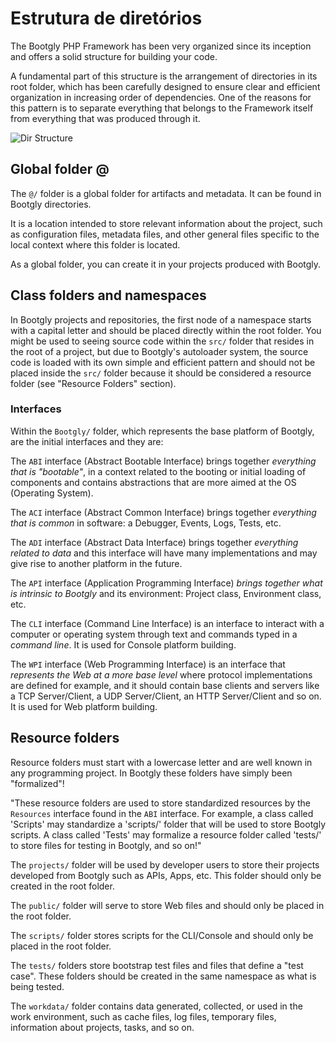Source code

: # Estrutura de diretórios

The Bootgly PHP Framework has been very organized since its inception and offers a solid structure for building your code.

A fundamental part of this structure is the arrangement of directories in its root folder, which has been carefully designed to ensure clear and efficient organization in increasing order of dependencies. One of the reasons for this pattern is to separate everything that belongs to the Framework itself from everything that was produced through it.

![Dir Structure](images/pages/Bootgly/basic/directory_structure-bootgly3.png)

## Global folder @

The `@/` folder is a global folder for artifacts and metadata. It can be found in Bootgly directories.

It is a location intended to store relevant information about the project, such as configuration files, metadata files, and other general files specific to the local context where this folder is located.

As a global folder, you can create it in your projects produced with Bootgly.

## Class folders and namespaces

In Bootgly projects and repositories, the first node of a namespace starts with a capital letter and should be placed directly within the root folder. You might be used to seeing source code within the `src/` folder that resides in the root of a project, but due to Bootgly's autoloader system, the source code is loaded with its own simple and efficient pattern and should not be placed inside the `src/` folder because it should be considered a resource folder (see "Resource Folders" section).

### Interfaces

Within the `Bootgly/` folder, which represents the base platform of Bootgly, are the initial interfaces and they are:

The `ABI` interface (Abstract Bootable Interface) brings together _everything that is "bootable"_, in a context related to the booting or initial loading of components and contains abstractions that are more aimed at the OS (Operating System).

The `ACI` interface (Abstract Common Interface) brings together _everything that is common_ in software: a Debugger, Events, Logs, Tests, etc.

The `ADI` interface (Abstract Data Interface) brings together _everything related to data_ and this interface will have many implementations and may give rise to another platform in the future.

The `API` interface (Application Programming Interface) _brings together what is intrinsic to Bootgly_ and its environment: Project class, Environment class, etc.

The `CLI` interface (Command Line Interface) is an interface to interact with a computer or operating system through text and commands typed in a _command line_. It is used for Console platform building.

The `WPI` interface (Web Programming Interface) is an interface that _represents the Web at a more base level_ where protocol implementations are defined for example, and it should contain base clients and servers like a TCP Server/Client, a UDP Server/Client, an HTTP Server/Client and so on. It is used for Web platform building.

## Resource folders

Resource folders must start with a lowercase letter and are well known in any programming project. In Bootgly these folders have simply been "formalized"!

"These resource folders are used to store standardized resources by the `Resources` interface found in the `ABI` interface. For example, a class called 'Scripts' may standardize a 'scripts/' folder that will be used to store Bootgly scripts. A class called 'Tests' may formalize a resource folder called 'tests/' to store files for testing in Bootgly, and so on!"

The `projects/` folder will be used by developer users to store their projects developed from Bootgly such as APIs, Apps, etc. This folder should only be created in the root folder.

The `public/` folder will serve to store Web files and should only be placed in the root folder.

The `scripts/` folder stores scripts for the CLI/Console and should only be placed in the root folder.

The `tests/` folders store bootstrap test files and files that define a "test case". These folders should be created in the same namespace as what is being tested.

The `workdata/` folder contains data generated, collected, or used in the work environment, such as cache files, log files, temporary files, information about projects, tasks, and so on.
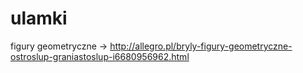# ulamki
figury geometryczne -> http://allegro.pl/bryly-figury-geometryczne-ostroslup-graniastoslup-i6680956962.html

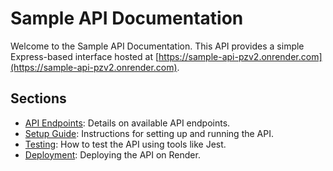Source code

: # Sample API Documentation

Welcome to the Sample API Documentation. This API provides a simple Express-based interface hosted at [https://sample-api-pzv2.onrender.com](https://sample-api-pzv2.onrender.com).

## Sections

- [API Endpoints](endpoints/index.md): Details on available API endpoints.
- [Setup Guide](setup/index.md): Instructions for setting up and running the API.
- [Testing](testing/index.md): How to test the API using tools like Jest.
- [Deployment](deployment/index.md): Deploying the API on Render.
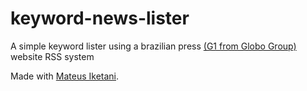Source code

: # keyword-news-lister

A simple keyword lister using a brazilian press [(G1 from Globo Group)](https://g1.globo.com/) website RSS system

Made with [Mateus Iketani](https://github.com/matiketani).
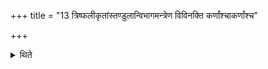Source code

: +++
title = "13 त्रिष्फलीकृतांस्तण्डुलान्विभागमन्त्रेण विविनक्ति कर्णांश्चाकर्णांश्च"

+++

<details><summary>थिते</summary>

त्रिष्फलीकृतांस्तण्डुलान्विभागमन्त्रेण विविनक्ति कर्णांश्चाकर्णांश्च १३
</details>
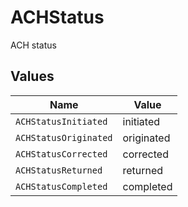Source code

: # ACHStatus

ACH status


## Values

| Name                  | Value                 |
| --------------------- | --------------------- |
| `ACHStatusInitiated`  | initiated             |
| `ACHStatusOriginated` | originated            |
| `ACHStatusCorrected`  | corrected             |
| `ACHStatusReturned`   | returned              |
| `ACHStatusCompleted`  | completed             |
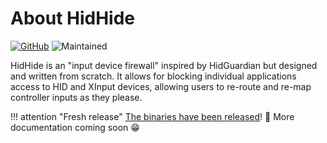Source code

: # About HidHide

[![GitHub](https://img.shields.io/badge/GitHub-yellowgreen?logo=github)](https://github.com/ViGEm/HidHide) ![Maintained](https://img.shields.io/badge/Project%20actively%20maintained-brightgreen)

HidHide is an "input device firewall" inspired by HidGuardian but designed and written from scratch. It allows for blocking individual applications access to HID and XInput devices, allowing users to re-route and re-map controller inputs as they please.

!!! attention "Fresh release"
    [The binaries have been released](https://github.com/ViGEm/HidHide/releases/latest)! 🥳 More documentation coming soon 😁
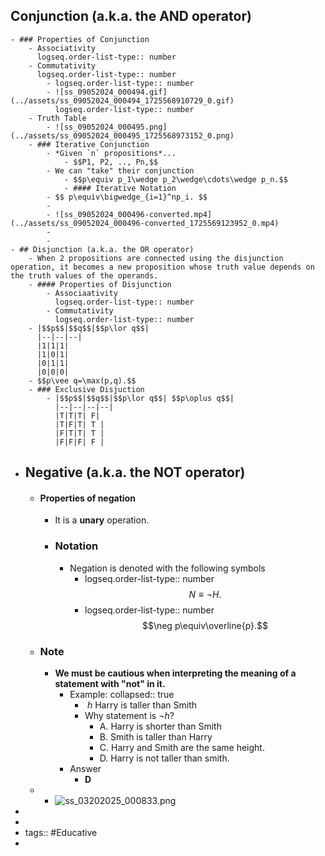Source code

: ## Conjunction (a.k.a. the AND operator)
	- ### Properties of Conjunction
		- Associativity 
		  logseq.order-list-type:: number
		- Commutativity
		  logseq.order-list-type:: number
			- logseq.order-list-type:: number
			- ![ss_09052024_000494.gif](../assets/ss_09052024_000494_1725568910729_0.gif)
			  logseq.order-list-type:: number
		- Truth Table
			- ![ss_09052024_000495.png](../assets/ss_09052024_000495_1725568973152_0.png)
		- ### Iterative Conjunction
			- *Given `n` propositions*...
				- $$P1, P2, .., Pn,$$
			- We can "take" their conjunction
				- $$p\equiv p_1\wedge p_2\wedge\cdots\wedge p_n.$$
				- #### Iterative Notation
			- $$ p\equiv\bigwedge_{i=1}^np_i. $$
			-
			- ![ss_09052024_000496-converted.mp4](../assets/ss_09052024_000496-converted_1725569123952_0.mp4)
			-
			-
	- ## Disjunction (a.k.a. the OR operator)
		- When 2 propositions are connected using the disjunction operation, it becomes a new proposition whose truth value depends on the truth values of the operands.
		- #### Properties of Disjunction
			- Associaativity 
			  logseq.order-list-type:: number
			- Commutativity
			  logseq.order-list-type:: number
		- |$$p$$|$$q$$|$$p\lor q$$|
		  |--|--|--|
		  |1|1|1|
		  |1|0|1|
		  |0|1|1|
		  |0|0|0|
		- $$p\vee q=\max(p,q).$$
		- ### Exclusive Disjuction
			- |$$p$$|$$q$$|$$p\lor q$$| $$p\oplus q$$|
			  |--|--|--|--|
			  |T|T|T| F|
			  |T|F|T| T |
			  |F|T|T| T |
			  |F|F|F| F |
- ## Negative (a.k.a. the NOT operator)
	- #### Properties of negation
		- It is a **unary** operation.
		- ### Notation
			- Negation is denoted with the following symbols
				- logseq.order-list-type:: number
				  $$N\equiv\neg H.$$
				- logseq.order-list-type:: number
				  $$\neg p\equiv\overline{p}.$$
	- ### Note
		- **We must be cautious when interpreting the meaning of a statement with "not" in it.**
			- Example:
			  collapsed:: true
				- $\ h$ Harry is taller than Smith
				- Why statement is $\neg h$?
					- A. Harry is shorter than Smith
					- B. Smith is taller than Harry
					- C. Harry and Smith are the same height.
					- D. Harry is not taller than smith.
			- Answer
				- **D**
	-
		- ![ss_03202025_000833.png](../assets/ss_03202025_000833_1742494894201_0.png)
-
-
- tags:: #Educative
-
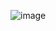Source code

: ![image](https://user-images.githubusercontent.com/58859056/107916954-2e223e00-6f8d-11eb-869b-d9df1c013014.png)
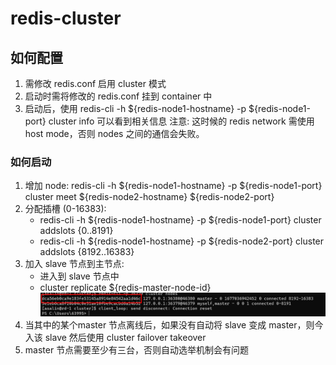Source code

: # redis-cluster

## 如何配置
1. 需修改 redis.conf 启用 cluster 模式
2. 启动时需将修改的 redis.conf 挂到 container 中
3. 启动后，使用 redis-cli -h \${redis-node1-hostname} -p \${redis-node1-port} cluster info 可以看到相关信息
注意: 这时候的 redis network 需使用 host mode，否则 nodes 之间的通信会失败。
### 如何启动
1. 增加 node: 
redis-cli -h \${redis-node1-hostname} -p \${redis-node1-port} cluster meet \${redis-node2-hostname} \${redis-node2-port}
2. 分配插槽 (0-16383): 
    - redis-cli -h \${redis-node1-hostname} -p \${redis-node1-port}  cluster addslots {0..8191}
    - redis-cli -h \${redis-node1-hostname} -p \${redis-node2-port}  cluster addslots {8192..16383}
3. 加入 slave 节点到主节点:
    - 进入到 slave 节点中
    - cluster replicate \${redis-master-node-id}
    ![alt redis-node-id 示意图](node-id.png
    )
4. 当其中的某个master 节点离线后，如果没有自动将 slave 变成 master，则今入该 slave 然后使用  cluster failover takeover
5. master 节点需要至少有三台，否则自动选举机制会有问题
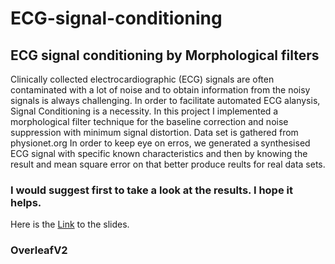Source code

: # ECG-signal-conditioning
## ECG signal conditioning by Morphological filters
Clinically collected electrocardiographic (ECG) signals are often contaminated with a lot of noise and to obtain information from the noisy signals is always challenging. In order to facilitate automated ECG alanysis, Signal Conditioning is a necessity. In this project I implemented a morphological filter technique for the baseline correction and noise suppression with minimum signal distortion.
Data set is gathered from physionet.org
In order to keep eye on erros, we generated a synthesised ECG signal with specific known characteristics and then by knowing the result and mean square error on that better produce reults for real data sets.

### I would suggest first to take a look at the results. I hope it helps. <br>
Here is the [Link](https://www.slideshare.net/aliBagherzadehkarimi/life-in-the-eyes-of-the-computer) to the slides. 

### OverleafV2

====================

▶ [REQUIREMENT]: Indicate how many lines of the material contain the string "initial", giving the number and nothing more.

▶ [EXERCISE ANSWER]: 2